September 16th 2023 : LSD Dream Emulator has been on my mind lately. I don't know what it is, but I'm drawn to it. Maybe it's how it constantly changes, or maybe how everything doesn't really make sense together. Also, the music by Osamu Sato is really good. Actually, I kind of want to talk about a dream I had the other night. Usually, my dreams are random bullshit with no sort of larger meaning to it, essentially just brain mush. However, the other night, I had a really weird dream that seemed like it kinda tapped into my subconcious. Or maybe just my regular concious. There was a continuous theme of running away from things... Typically, it was like some sort of societal system, tangible or not. One of them was running away from a company taking over everything, leaving no one left except the super rich people. I don't know what they did with everyone else, but I was scared to be caught. In another part, I had a family (not like my real family, but in the dream it was random people as my "family") and I wanted to run away from home to escape the expectations of being a girl/woman for the family. I put on a blue cloak, with a shorter green one on top, and I started to fly/hop across a forest to escape. In each scenario, I was looking for a place I could call home, but every place was lonely and I couldn't stay there for long. When I woke up, I didn't feel very rested at all. Maybe it's a little on the nose for a dream, but I guess I must be holding myself to some sort of expectation I don't really want. There's nothing wrong with having goals and standards for yourself, but it's no good if they don't serve you in the way you'd like.

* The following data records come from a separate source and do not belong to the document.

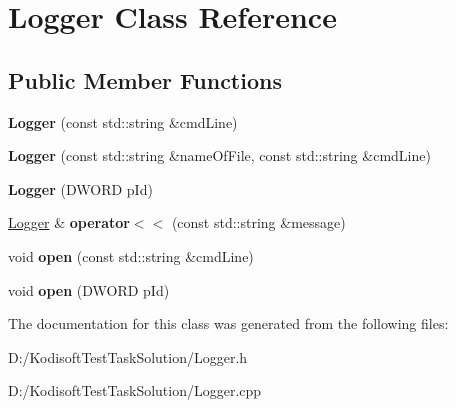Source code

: \hypertarget{class_logger}{\section{Logger Class Reference}
\label{class_logger}
}
\subsection*{Public Member Functions}
\begin{DoxyCompactItemize}
\item 
\hypertarget{class_logger_a4364a5e0f1950aceccc46c255324c8fc}{{\bfseries Logger} (const std\+::string \&cmd\+Line)}\label{class_logger_a4364a5e0f1950aceccc46c255324c8fc}

\item 
\hypertarget{class_logger_ab3475d904c34f0f66e8f552ecaa4466d}{{\bfseries Logger} (const std\+::string \&name\+Of\+File, const std\+::string \&cmd\+Line)}\label{class_logger_ab3475d904c34f0f66e8f552ecaa4466d}

\item 
\hypertarget{class_logger_af3040da3e682ec204dd003dc17d325e3}{{\bfseries Logger} (D\+W\+O\+R\+D p\+Id)}\label{class_logger_af3040da3e682ec204dd003dc17d325e3}

\item 
\hypertarget{class_logger_ac49b98540a25beeace974a2262ea9b0e}{\hyperlink{class_logger}{Logger} \& {\bfseries operator$<$$<$} (const std\+::string \&message)}\label{class_logger_ac49b98540a25beeace974a2262ea9b0e}

\item 
\hypertarget{class_logger_a8e496df1b155ab2c128c48547d72f2d4}{void {\bfseries open} (const std\+::string \&cmd\+Line)}\label{class_logger_a8e496df1b155ab2c128c48547d72f2d4}

\item 
\hypertarget{class_logger_aea2256b8a0a64883064934a08e7b9eef}{void {\bfseries open} (D\+W\+O\+R\+D p\+Id)}\label{class_logger_aea2256b8a0a64883064934a08e7b9eef}

\end{DoxyCompactItemize}


The documentation for this class was generated from the following files\+:\begin{DoxyCompactItemize}
\item 
D\+:/\+Kodisoft\+Test\+Task\+Solution/Logger.\+h\item 
D\+:/\+Kodisoft\+Test\+Task\+Solution/Logger.\+cpp\end{DoxyCompactItemize}
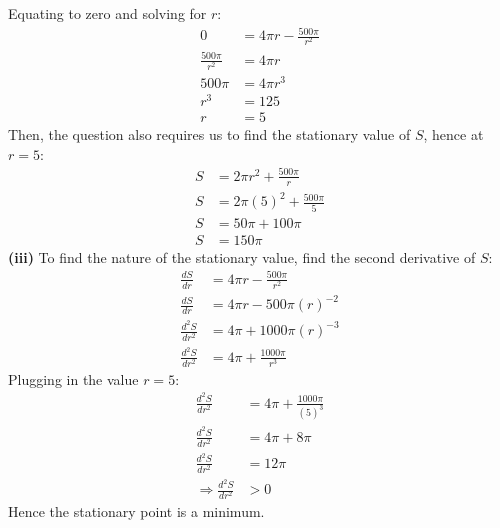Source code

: \documentclass[hidelinks, a4paper, 12pt]{article}
\newcommand{\bd}{\textbf}
\newcommand{\thus}{\Rightarrow}
\begin{document}
            Equating to zero and solving for $r$:
            \[\begin{split}
                0 &= 4\pi r -\frac{500\pi}{r^2}\\
                \frac{500\pi}{r^2} &= 4\pi r\\
                500\pi &= 4\pi r^3\\
                r^3 &= 125\\
                r &= 5
            \end{split}\]
            Then, the question also requires us to find the stationary value of $S$, hence at $r = 5$:
            \[\begin{split}
                S &= 2\pi r^2 + \frac{500\pi}{r}\\
                S &= 2\pi (5)^2 + \frac{500\pi}{5}\\
                S &= 50\pi + 100 \pi\\
                S &= 150\pi
            \end{split}\]
            \bd{(iii)} To find the nature of the stationary value, find the second derivative of $S$:
            \[\begin{split}
                \frac{dS}{dr} &= 4\pi r -\frac{500\pi}{r^2}\\
                \frac{dS}{dr} &= 4\pi r- 500\pi(r)^{-2}\\
                \frac{d^2S}{dr^2} &= 4\pi + 1000\pi(r)^{-3}\\
                \frac{d^2S}{dr^2} &= 4\pi + \frac{1000\pi}{r^3}
            \end{split}\]
            Plugging in the value $r = 5$:
            \[\begin{split}
                \frac{d^2S}{dr^2} &= 4\pi + \frac{1000\pi}{(5)^3}\\
                \frac{d^2S}{dr^2} &= 4\pi + 8\pi\\
                \frac{d^2S}{dr^2} &= 12\pi\\
                \thus \frac{d^2S}{dr^2} &> 0
            \end{split}\]
            Hence the stationary point is a minimum.
\end{document}
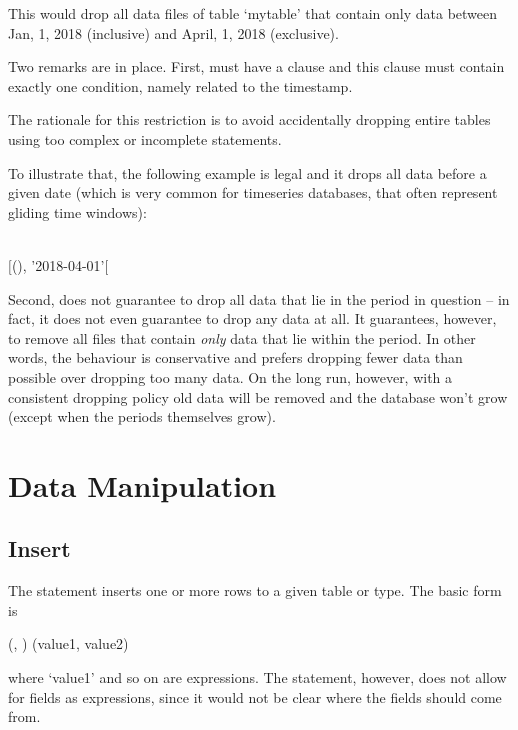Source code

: This would drop all data files of table `mytable'
that contain only data between Jan, 1, 2018 (inclusive) and
April, 1, 2018 (exclusive). 

Two remarks are in place. First,
 must have a  clause
and this clause must contain exactly one condition,
namely  related to the timestamp.

The rationale for this restriction is
to avoid accidentally dropping entire tables
using too complex or incomplete  statements.

To illustrate that, the following example 
is legal and it drops all data
before a given date (which is very common
for timeseries databases, that often represent gliding
time windows):

\begin{minipage}{\textwidth}
  \\
$[$(), '2018-04-01'$[$
\end{minipage}

Second,  does not guarantee
to drop all data that lie in the period in question --
in fact, it does not even guarantee to drop any data at all.
It guarantees, however, to remove all files
that contain \emph{only} data that lie within the period.
In other words, the behaviour is conservative
and prefers dropping fewer data than possible over
dropping too many data.
On the long run, however, with a consistent dropping policy
old data will be removed and the database
won't grow (except when the periods themselves grow).

\section{Data Manipulation}
\subsection{Insert}
The  statement inserts one or more rows
to a given table or type.
The basic form is

  
                      (,
                       )
                      (value1, value2)

where `value1' and so on are expressions.
The  statement, however,
does not allow for fields as expressions,
since it would not be clear where the fields
should come from.

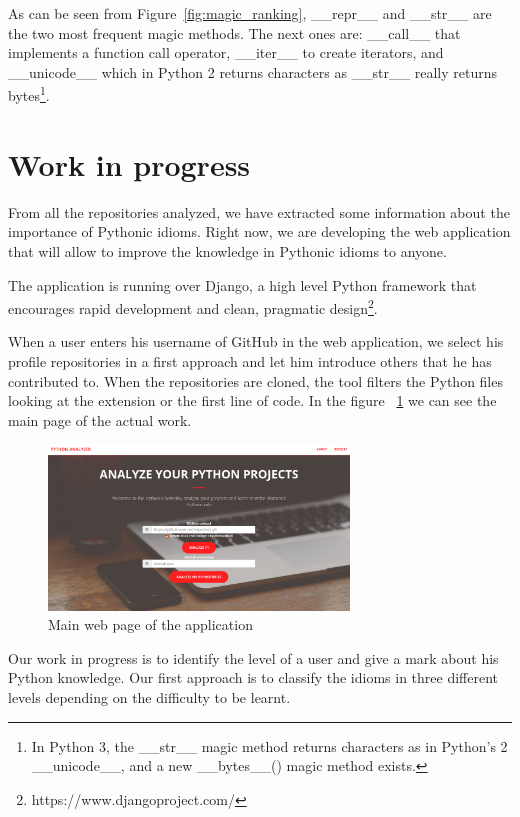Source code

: \documentclass[a4paper]{article}
\begin{document}
As can be seen from Figure~\ref{fig:magic_ranking}, \_\_repr\_\_ and \_\_str\_\_ are the two most frequent magic methods. The next ones are: \_\_call\_\_ that implements a function call operator, \_\_iter\_\_ to create iterators, and \_\_unicode\_\_ which in Python 2 returns characters as \_\_str\_\_ really returns bytes\footnote{In Python 3, the \_\_str\_\_ magic method returns characters as in Python's 2 \_\_unicode\_\_, and a new \_\_bytes\_\_() magic method exists.}.


\section{Work in progress}

From all the repositories analyzed, we have extracted some information about the importance of Pythonic idioms. Right now, we are developing the web application that will allow to improve the knowledge in Pythonic idioms to anyone.

The application is running over Django, a high level Python framework that encourages rapid development and clean, pragmatic design\footnote{https://www.djangoproject.com/}.

When a user enters his username of GitHub in the web application, we select his profile repositories in a first approach and let him introduce others that he has contributed to. When the repositories are cloned, the tool filters the Python files looking at the extension or the first line of code. In the figure ~\ref{fig:main_web_page} we can see the main page of the actual work.

\begin{figure}[ht]
\centering  
\includegraphics[width=80mm]{img/main.png}
\caption{Main web page of the application}
\label{fig:main_web_page}
\end{figure}


Our work in progress is to identify the level of a user and give a mark about his Python knowledge. Our first approach is to classify the idioms in three different levels depending on the difficulty to be learnt.
\end{document}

September 15th 2023 : Good god, I got back from work so late and I'm exhausted. I don't even think I have the energy to shower, or even do anything else really. I'll probably just look over my finances, make sure everything looks groovy, then probably mess around on my phone. I bought one of those Pokemon Go Plus+ ("Plus Plus"? Who names these things?) and it's really neat to see it do its thing with Pokemon Go, and I'll try Pokemon Sleep tonight. Besides that however (and maybe one new book), I'm going on my no-buy period. I can still buy food, and I can buy gifts and meals for others, but I can't do it on my own or for myself.

September 14th 2023 : I feel like a broken record saying this, but I really wish I had a lot more time and energy. It seems like even on my days off, I can't manage to get everything I want to or need to done. Actually, I feel like I've felt this way for some time. I wonder what it means in the bigger picture at least. It's nice to get my thoughts out, but there's only so much I can write about compared to the work I need to get done. Every day has been pretty busy for me. I wonder when I'll be bored again... is it strange to look forward to that?

September 13th 2023 : I bought a new phone recently, and it cost a lot of money.... well, sort of. It's a bit complicated, but I was able to make it work, not to mention having this new phone to draw with is really worth it. But since I spent so much, I think I need to start saving up, so I'm gonna cut down on buying random things.

September 9th 2023 : Happy Cirno day! I wish I had something special planned, but this kinda snuck up on me. Anyways, I find I really like organizing info. ... That's all I had to say for today, actually. Oh, I'm doing better today as well.

September 7th 2023 : I wish I could just draw forever and ever and ever. I wish it was my job, 'cause I feel a lot happier when I'm creating things.

September 5th 2023 : Coping with change is a strange thing. Things keep changing, and I'll have the memory of good times, but it's weird to think I'll never be able to go back. I was listening to the Elsword OST today, and I thought "How nostalgic," but I know that if I play it now I'll never be able to have fun with it again like I did before. It's just changed so much, and so has my playstyle... It's kind of like I know too much about the meta and how the game works that I won't be able to truly enjoy it in the moment again. ._. I guess that was kinda a strange thing to have such a deep thought over, but it rings true with me.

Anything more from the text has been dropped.